In dealing with the Pacific islands, New Zealand was in some sense the pacemaker, and her government was very conscious of the page 79 development of modern aviation which gave vastly increased importance to the islands in her neighbourhood. Fiji and Tonga, noted the Chiefs of Staff in December 1938, are ‘entirely undefended, they invite capture’. A Japanese expedition, once established, could be dislodged only by a major operation; meantime it would disastrously disrupt shipping and bring much of New Zealand within range of air attack. The New Zealand delegation, therefore, pressed upon the conference the strategic importance of the islands to the north. For her part she had already promised to garrison Fanning Island and offered to keep a brigade group ready to reinforce Fiji and other islands. The conference's general conclusion was that it was impossible to defend all islands that might be useful to the Japanese. Fiji, it was agreed, should be held and plans were prepared. For the rest, there must be reliance on small local militia forces to make landing difficult and a mobile force to deal with intruders. In May 1939 it was reported that small defence forces actually existed at Ocean Island, Fanning Island, and Tulagi. The plan was to make these forces strong enough to deal with raids by forces of up to 200 men; this, of course, being the official estimate of the strength of raids which might be expected by New Zealand itself.
The problem of the Pacific islands, however, obviously concerned friends as well as enemies, and the New Zealand delegation urged that a co-operative air route should be organised with the Americans by ‘the granting of full reciprocal rights’ to the aircraft of either nationality operating along a common route; though British countries should control the Tasman. It urged also that a British policy towards American claims on Pacific islands must be ‘formulated and agreed upon’. To many this insistence was ill-timed. The cardinal problem in the Pacific appeared to be that of planning for a war against Japan and Germany simultaneously, and no positive conclusions were reached on attitudes towards America. The New Zealand Government, however, remained intensely uneasy lest the Americans might, with the additional advantage of British preoccupation in Europe, oust British aviation from the Pacific and establish claims among the islands. This uneasiness was strongly expressed as late as November 1939, when New Zealand urged that the trans-Tasman link should be quickly established for reasons of prestige in the Pacific as well as for material and strategic purposes. The whole matter, however, was soon dropped by common consent, New Zealand being watchdog to the last, on the ground that discussions likely to irritate one's friends should be postponed till the enemy was beaten.

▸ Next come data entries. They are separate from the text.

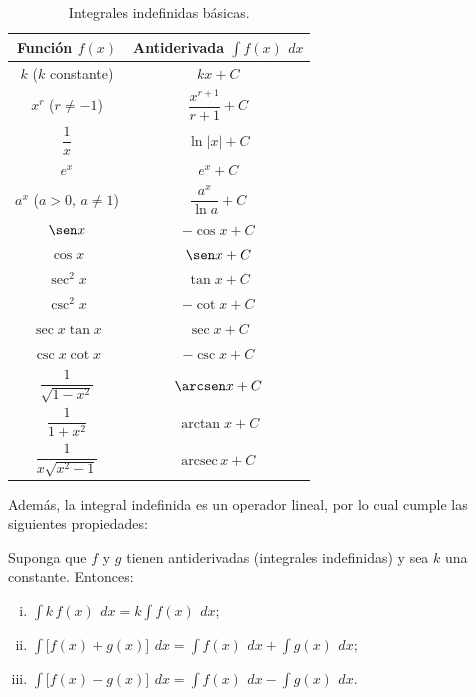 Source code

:\begin{table}[ht]
\centering
\renewcommand{\arraystretch}{2}
\begin{tabular}{|c|c|}
\hline
\textbf{Función} $f(x)$ & \textbf{Antiderivada} $\displaystyle\int f(x)\,\ dx$ \\
\hline
$k$ \quad ($k$ constante)             & $kx + C$ \\
$x^{r}$ \quad ($r\neq -1$)            & $\dfrac{x^{r+1}}{r+1} + C$ \\
$\dfrac{1}{x}$                        & $\ln|x| + C$ \\
$e^{x}$                               & $e^{x} + C$ \\
$a^{x}$ \quad ($a>0,\,a\neq 1$)       & $\dfrac{a^{x}}{\ln a} + C$ \\
$\sen x$                              & $-\cos x + C$ \\
$\cos x$                              & $\sen x + C$ \\
$\sec^{2}x$                           & $\tan x + C$ \\
$\csc^{2}x$                           & $-\cot x + C$ \\
$\sec x\tan x$                        & $\sec x + C$ \\
$\csc x\cot x$                        & $-\csc x + C$ \\
$\dfrac{1}{\sqrt{1-x^{2}}}$           & $\arcsen x + C$ \\
$\dfrac{1}{1+x^{2}}$                  & $\arctan x + C$ \\
$\dfrac{1}{x\sqrt{x^{2}-1}}$          & $\text{arcsec}\,x + C$ \\
\hline
\end{tabular}
\caption{Integrales indefinidas básicas.}
\label{tab:integrales-basicas}
\end{table}

Además, la integral indefinida es un operador lineal, por lo cual cumple las
siguientes propiedades:

\begin{theorem}
\label{teo:linealidad}
Suponga que $f$ y $g$ tienen antiderivadas (integrales indefinidas) y sea
$k$ una constante. Entonces:
\begin{enumerate}[(i)]
  \item $\displaystyle\int k\,f(x)\,\ dx = k\int f(x)\,\ dx$;
  \item $\displaystyle\int \bigl[f(x)+g(x)\bigr]\,\ dx
         = \int f(x)\,\ dx + \int g(x)\,\ dx$;
  \item $\displaystyle\int \bigl[f(x)-g(x)\bigr]\,\ dx
         = \int f(x)\,\ dx - \int g(x)\,\ dx$.
\end{enumerate}
\end{theorem}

When the Defence Conference separated, General Mackesy remained behind at New Zealand's request to report on the state page 80 of her army: his report, together with the conference's own recommendation, set the pattern of New Zealand's preparations in the remaining interval of peace. Many of these preparations were technical, and beyond the scope of this volume; for example, possible air reconnaissance, and the organisation of forces to serve in the Pacific islands, and, more generally, the efforts made to obtain munitions, both for home defence and for the equipment of a possible expeditionary force. A good deal was done towards remedying weakness in liaison between the armed forces of the British countries. The conference showed, for example, that information flowed freely between Britain and New Zealand but that there was lacking the intimate co-operation given by personal contacts. The Australian and New Zealand navies evidently kept in close touch, but there was need for great improvement with the armies and air forces. In the remaining months of peace, some advance was made in these directions. In the political field, the conference made plain the corresponding need to improve cooperation with the Government of Australia on matters of broad policy. This problem had been raised from New Zealand in September 1938, when it was pointed out that the two countries often got information about each other's plans through their mutual contact with the British Government. New Zealand wanted to ‘establish the principle of complete mutual interchange of information between Governments as opposed to between individual services’, and favoured periodical conferences.1 Australia's reply had been cautious, and her partial acceptance of New Zealand's proposals did nothing to bridge the considerable difference in point of view between the two governments as revealed in the whole story of the 1939 conference. At this stage, it appears that New Zealand rather than Australia was pushing for closer political liaison between the two countries, and for a more independent line in Pacific policy. Nor is there much evidence of change in this matter before the Japanese entered the war.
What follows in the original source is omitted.